I would like every line of the records below that contains the word "Potato" copied.
----------------
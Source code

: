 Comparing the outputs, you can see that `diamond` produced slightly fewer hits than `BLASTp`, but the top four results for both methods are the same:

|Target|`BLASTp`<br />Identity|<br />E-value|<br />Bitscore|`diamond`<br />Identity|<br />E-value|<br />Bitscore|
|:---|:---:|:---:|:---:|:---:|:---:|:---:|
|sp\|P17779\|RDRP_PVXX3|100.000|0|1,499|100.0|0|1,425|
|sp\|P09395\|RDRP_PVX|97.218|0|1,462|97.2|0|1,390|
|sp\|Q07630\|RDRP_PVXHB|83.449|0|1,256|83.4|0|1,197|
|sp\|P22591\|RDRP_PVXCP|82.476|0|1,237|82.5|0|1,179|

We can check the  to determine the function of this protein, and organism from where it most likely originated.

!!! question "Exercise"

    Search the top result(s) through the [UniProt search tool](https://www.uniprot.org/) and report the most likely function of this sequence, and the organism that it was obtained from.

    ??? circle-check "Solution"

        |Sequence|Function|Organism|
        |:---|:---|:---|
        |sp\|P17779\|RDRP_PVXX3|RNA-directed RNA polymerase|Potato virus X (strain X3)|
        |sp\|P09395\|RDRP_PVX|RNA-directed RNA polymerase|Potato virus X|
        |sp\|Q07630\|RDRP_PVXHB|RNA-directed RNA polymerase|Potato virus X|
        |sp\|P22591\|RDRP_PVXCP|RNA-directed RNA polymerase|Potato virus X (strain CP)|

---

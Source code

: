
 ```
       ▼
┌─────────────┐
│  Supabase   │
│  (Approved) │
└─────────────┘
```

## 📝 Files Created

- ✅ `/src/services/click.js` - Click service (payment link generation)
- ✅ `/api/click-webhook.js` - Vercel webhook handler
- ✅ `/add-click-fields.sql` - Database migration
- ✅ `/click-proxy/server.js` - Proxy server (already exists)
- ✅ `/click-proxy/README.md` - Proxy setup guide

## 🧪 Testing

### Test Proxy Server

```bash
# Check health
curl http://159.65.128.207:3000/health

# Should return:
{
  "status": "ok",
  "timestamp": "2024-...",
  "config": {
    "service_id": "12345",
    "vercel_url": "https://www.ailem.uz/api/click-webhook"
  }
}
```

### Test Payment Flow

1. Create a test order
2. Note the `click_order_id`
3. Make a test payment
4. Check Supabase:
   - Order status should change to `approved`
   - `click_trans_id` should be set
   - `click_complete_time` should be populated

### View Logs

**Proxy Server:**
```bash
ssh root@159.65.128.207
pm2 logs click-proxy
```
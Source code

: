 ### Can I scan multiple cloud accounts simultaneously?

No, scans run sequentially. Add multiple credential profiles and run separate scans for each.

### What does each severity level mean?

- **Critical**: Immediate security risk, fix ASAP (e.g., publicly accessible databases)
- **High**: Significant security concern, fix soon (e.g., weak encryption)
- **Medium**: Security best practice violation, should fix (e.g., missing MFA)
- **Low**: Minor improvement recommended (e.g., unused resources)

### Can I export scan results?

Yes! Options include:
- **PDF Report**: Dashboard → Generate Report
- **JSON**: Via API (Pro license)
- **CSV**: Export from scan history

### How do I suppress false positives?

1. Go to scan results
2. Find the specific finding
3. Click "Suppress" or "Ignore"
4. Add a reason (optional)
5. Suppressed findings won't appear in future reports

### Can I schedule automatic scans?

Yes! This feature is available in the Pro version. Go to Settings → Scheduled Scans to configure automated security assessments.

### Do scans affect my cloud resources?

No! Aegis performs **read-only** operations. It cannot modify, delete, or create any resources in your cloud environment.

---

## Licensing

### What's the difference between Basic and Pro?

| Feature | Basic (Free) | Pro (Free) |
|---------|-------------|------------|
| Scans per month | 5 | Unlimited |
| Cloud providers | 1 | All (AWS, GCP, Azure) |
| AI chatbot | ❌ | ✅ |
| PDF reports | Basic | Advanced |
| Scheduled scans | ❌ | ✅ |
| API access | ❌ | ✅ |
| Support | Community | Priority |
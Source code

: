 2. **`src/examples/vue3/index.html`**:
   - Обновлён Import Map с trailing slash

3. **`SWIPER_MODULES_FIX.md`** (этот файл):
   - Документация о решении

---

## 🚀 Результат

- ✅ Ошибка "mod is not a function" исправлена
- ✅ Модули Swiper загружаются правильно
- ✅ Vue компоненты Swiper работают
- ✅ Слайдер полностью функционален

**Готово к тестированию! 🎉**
----------------
§ Reply
        |sp\|P17779\|RDRP_PVXX3|RNA-directed RNA polymerase|Potato virus X (strain X3)|
        |sp\|P09395\|RDRP_PVX|RNA-directed RNA polymerase|Potato virus X|
        |sp\|Q07630\|RDRP_PVXHB|RNA-directed RNA polymerase|Potato virus X|
        |sp\|P22591\|RDRP_PVXCP|RNA-directed RNA polymerase|Potato virus X (strain CP)|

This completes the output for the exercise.